◆ Try it
Return the lines below that contain the word "Untitled".
START Exercise material
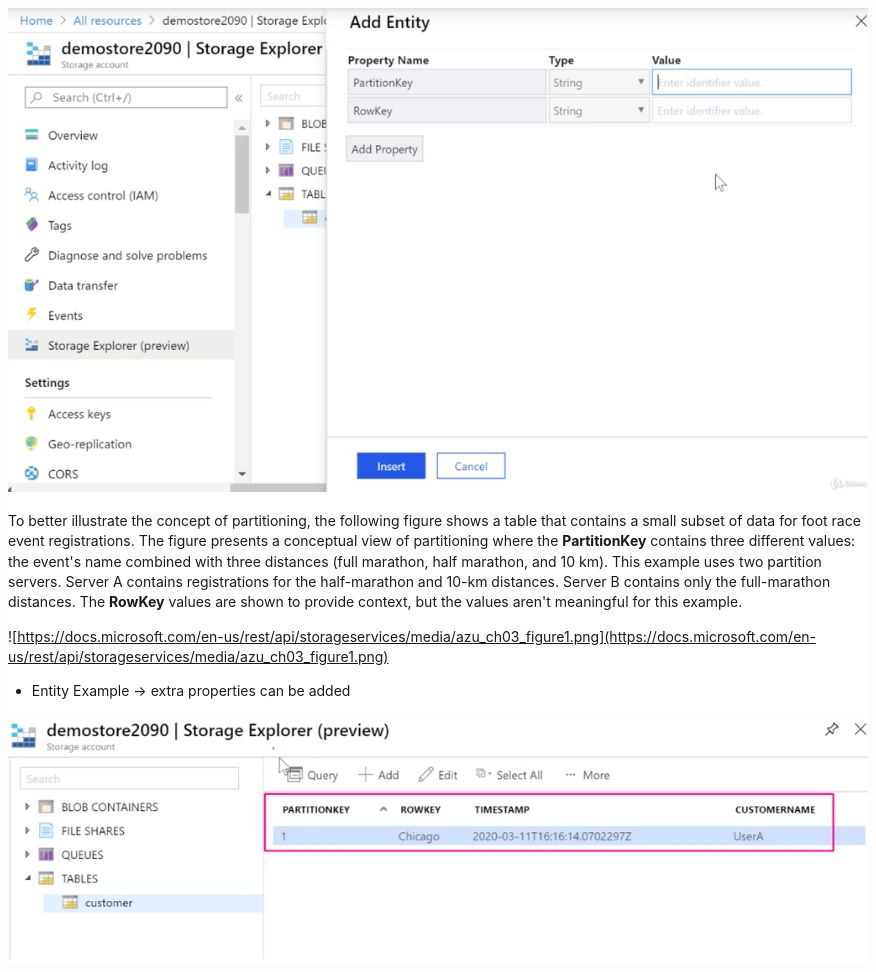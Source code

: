 ![images/section4/Untitled%2018.png](images/section4/Untitled%2018.png)

To better illustrate the concept of partitioning, the following figure shows a table that contains a small subset of data for foot race event registrations. The figure presents a conceptual view of partitioning where the **PartitionKey** contains three different values: the event's name combined with three distances (full marathon, half marathon, and 10 km). This example uses two partition servers. Server A contains registrations for the half-marathon and 10-km distances. Server B contains only the full-marathon distances. The **RowKey** values are shown to provide context, but the values aren't meaningful for this example.

![https://docs.microsoft.com/en-us/rest/api/storageservices/media/azu_ch03_figure1.png](https://docs.microsoft.com/en-us/rest/api/storageservices/media/azu_ch03_figure1.png)

- Entity Example → extra properties can be added

![images/section4/Untitled%2019.png](images/section4/Untitled%2019.png)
END Exercise material
◆ Result for this exercise
: ![images/section4/Untitled%2018.png](images/section4/Untitled%2018.png)
![images/section4/Untitled%2019.png](images/section4/Untitled%2019.png)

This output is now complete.